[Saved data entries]
►
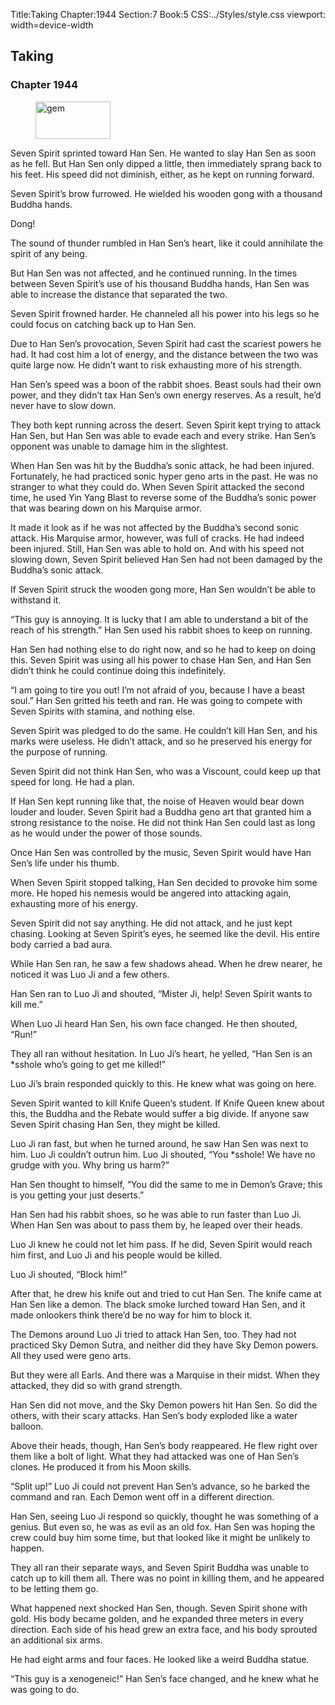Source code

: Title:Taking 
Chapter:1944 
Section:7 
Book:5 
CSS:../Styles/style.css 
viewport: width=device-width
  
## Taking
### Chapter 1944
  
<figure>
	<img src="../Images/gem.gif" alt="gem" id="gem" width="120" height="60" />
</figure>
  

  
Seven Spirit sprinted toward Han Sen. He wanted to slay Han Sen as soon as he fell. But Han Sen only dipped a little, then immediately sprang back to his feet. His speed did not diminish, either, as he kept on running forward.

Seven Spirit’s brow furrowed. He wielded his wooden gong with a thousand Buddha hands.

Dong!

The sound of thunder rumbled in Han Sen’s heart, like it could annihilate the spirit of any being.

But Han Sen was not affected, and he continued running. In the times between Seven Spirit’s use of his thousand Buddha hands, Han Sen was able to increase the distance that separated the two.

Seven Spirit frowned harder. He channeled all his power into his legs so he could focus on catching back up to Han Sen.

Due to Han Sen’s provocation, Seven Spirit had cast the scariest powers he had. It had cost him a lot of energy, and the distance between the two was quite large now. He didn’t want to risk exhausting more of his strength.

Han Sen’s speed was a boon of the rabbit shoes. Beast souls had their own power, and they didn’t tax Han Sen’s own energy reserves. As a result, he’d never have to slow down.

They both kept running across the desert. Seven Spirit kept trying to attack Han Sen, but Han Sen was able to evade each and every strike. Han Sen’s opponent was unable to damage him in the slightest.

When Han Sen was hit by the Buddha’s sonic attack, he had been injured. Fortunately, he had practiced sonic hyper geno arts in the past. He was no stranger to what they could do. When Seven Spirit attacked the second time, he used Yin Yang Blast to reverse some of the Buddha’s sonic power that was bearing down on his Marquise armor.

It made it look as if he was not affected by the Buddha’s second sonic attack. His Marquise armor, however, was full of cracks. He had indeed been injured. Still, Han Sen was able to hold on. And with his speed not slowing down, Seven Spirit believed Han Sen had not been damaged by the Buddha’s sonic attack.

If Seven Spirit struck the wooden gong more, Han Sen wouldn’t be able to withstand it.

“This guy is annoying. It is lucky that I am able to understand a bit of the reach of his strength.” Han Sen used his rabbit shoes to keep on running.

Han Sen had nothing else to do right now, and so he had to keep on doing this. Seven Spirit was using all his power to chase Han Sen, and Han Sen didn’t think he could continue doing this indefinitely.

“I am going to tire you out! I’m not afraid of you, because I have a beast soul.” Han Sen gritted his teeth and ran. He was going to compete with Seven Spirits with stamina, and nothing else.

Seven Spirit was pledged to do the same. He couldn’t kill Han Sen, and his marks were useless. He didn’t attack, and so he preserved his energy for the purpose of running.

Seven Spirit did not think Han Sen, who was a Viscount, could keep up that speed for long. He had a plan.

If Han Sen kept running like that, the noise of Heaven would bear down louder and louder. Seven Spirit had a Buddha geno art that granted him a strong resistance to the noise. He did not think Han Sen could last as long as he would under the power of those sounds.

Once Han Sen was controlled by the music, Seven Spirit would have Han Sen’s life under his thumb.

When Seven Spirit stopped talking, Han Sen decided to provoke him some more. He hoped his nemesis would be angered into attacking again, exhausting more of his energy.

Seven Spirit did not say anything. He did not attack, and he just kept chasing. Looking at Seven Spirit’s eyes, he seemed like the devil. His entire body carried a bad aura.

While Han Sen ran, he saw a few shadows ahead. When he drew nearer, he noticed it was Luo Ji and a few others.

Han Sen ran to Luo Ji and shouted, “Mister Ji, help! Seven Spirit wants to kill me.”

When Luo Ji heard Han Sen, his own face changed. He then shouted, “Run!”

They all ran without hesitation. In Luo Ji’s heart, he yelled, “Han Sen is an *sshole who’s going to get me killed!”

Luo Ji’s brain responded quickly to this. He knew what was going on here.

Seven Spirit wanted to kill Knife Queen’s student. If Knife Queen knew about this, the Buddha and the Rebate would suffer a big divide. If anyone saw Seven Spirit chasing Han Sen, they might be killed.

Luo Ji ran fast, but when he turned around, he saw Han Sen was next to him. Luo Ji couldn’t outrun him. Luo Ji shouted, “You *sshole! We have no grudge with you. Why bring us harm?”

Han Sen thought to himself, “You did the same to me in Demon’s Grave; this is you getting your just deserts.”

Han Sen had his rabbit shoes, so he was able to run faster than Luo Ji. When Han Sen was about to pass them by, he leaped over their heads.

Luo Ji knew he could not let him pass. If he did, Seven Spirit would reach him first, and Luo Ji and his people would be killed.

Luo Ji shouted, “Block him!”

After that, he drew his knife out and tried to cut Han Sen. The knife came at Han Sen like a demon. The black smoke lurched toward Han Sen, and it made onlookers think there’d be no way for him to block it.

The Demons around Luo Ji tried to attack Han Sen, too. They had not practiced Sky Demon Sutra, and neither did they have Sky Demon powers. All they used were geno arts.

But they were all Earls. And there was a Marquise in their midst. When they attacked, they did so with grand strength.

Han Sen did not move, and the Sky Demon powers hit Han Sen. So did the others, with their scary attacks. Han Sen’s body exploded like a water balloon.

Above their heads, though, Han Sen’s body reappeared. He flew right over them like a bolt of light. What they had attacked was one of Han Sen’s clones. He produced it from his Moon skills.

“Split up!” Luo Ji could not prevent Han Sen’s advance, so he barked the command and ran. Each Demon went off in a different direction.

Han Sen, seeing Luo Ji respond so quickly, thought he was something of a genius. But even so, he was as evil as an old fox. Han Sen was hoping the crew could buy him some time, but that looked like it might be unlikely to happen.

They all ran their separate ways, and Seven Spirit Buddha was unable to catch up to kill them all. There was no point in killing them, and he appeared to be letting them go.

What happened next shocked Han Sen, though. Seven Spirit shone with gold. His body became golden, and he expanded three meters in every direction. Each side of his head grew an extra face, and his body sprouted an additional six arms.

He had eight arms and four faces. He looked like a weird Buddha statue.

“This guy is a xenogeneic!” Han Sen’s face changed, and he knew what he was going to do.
◄
►
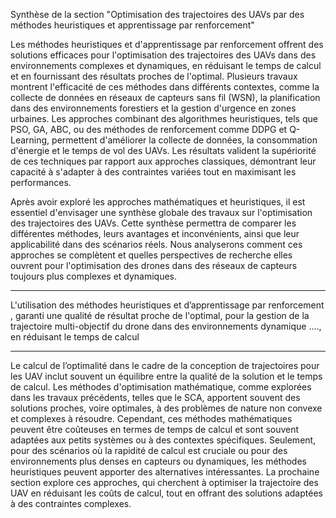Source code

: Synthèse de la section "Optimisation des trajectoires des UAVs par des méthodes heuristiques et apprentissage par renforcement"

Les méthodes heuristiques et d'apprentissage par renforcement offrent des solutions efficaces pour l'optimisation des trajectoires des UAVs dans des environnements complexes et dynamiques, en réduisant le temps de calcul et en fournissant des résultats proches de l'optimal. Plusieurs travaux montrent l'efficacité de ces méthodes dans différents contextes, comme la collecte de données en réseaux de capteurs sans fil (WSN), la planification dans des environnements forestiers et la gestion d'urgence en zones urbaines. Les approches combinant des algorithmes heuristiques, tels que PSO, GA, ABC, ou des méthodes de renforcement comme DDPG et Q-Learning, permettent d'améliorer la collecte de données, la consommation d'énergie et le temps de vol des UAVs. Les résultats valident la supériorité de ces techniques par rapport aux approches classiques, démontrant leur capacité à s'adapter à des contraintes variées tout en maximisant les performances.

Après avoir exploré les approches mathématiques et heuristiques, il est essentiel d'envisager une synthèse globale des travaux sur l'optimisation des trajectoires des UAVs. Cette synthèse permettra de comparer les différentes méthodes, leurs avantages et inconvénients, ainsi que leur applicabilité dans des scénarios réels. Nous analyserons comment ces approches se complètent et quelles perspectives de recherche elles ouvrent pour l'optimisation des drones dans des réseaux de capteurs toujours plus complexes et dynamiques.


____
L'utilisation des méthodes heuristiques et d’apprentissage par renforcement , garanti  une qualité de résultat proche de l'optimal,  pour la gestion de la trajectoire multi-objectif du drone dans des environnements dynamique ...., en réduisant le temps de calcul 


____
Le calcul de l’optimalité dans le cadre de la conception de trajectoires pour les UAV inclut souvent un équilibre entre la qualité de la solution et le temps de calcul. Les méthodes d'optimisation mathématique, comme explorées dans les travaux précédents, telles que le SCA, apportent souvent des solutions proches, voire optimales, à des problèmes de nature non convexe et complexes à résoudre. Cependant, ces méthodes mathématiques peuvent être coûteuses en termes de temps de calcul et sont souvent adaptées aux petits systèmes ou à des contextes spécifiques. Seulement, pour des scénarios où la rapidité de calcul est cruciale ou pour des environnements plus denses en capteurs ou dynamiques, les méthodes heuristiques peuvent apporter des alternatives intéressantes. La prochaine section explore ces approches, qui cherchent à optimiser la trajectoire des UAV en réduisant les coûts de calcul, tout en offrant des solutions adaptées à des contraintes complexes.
◄
Problem description: Retype exactly the lines of the data above that fall between the line with "Luo Ji knew" and the line with "Above their heads, though, Han", inclusive, and add nothing.

Your solution:
Luo Ji knew he could not let him pass. If he did, Seven Spirit would reach him first, and Luo Ji and his people would be killed.

Luo Ji shouted, “Block him!”

After that, he drew his knife out and tried to cut Han Sen. The knife came at Han Sen like a demon. The black smoke lurched toward Han Sen, and it made onlookers think there’d be no way for him to block it.

The Demons around Luo Ji tried to attack Han Sen, too. They had not practiced Sky Demon Sutra, and neither did they have Sky Demon powers. All they used were geno arts.

But they were all Earls. And there was a Marquise in their midst. When they attacked, they did so with grand strength.

Han Sen did not move, and the Sky Demon powers hit Han Sen. So did the others, with their scary attacks. Han Sen’s body exploded like a water balloon.

Above their heads, though, Han Sen’s body reappeared. He flew right over them like a bolt of light. What they had attacked was one of Han Sen’s clones. He produced it from his Moon skills.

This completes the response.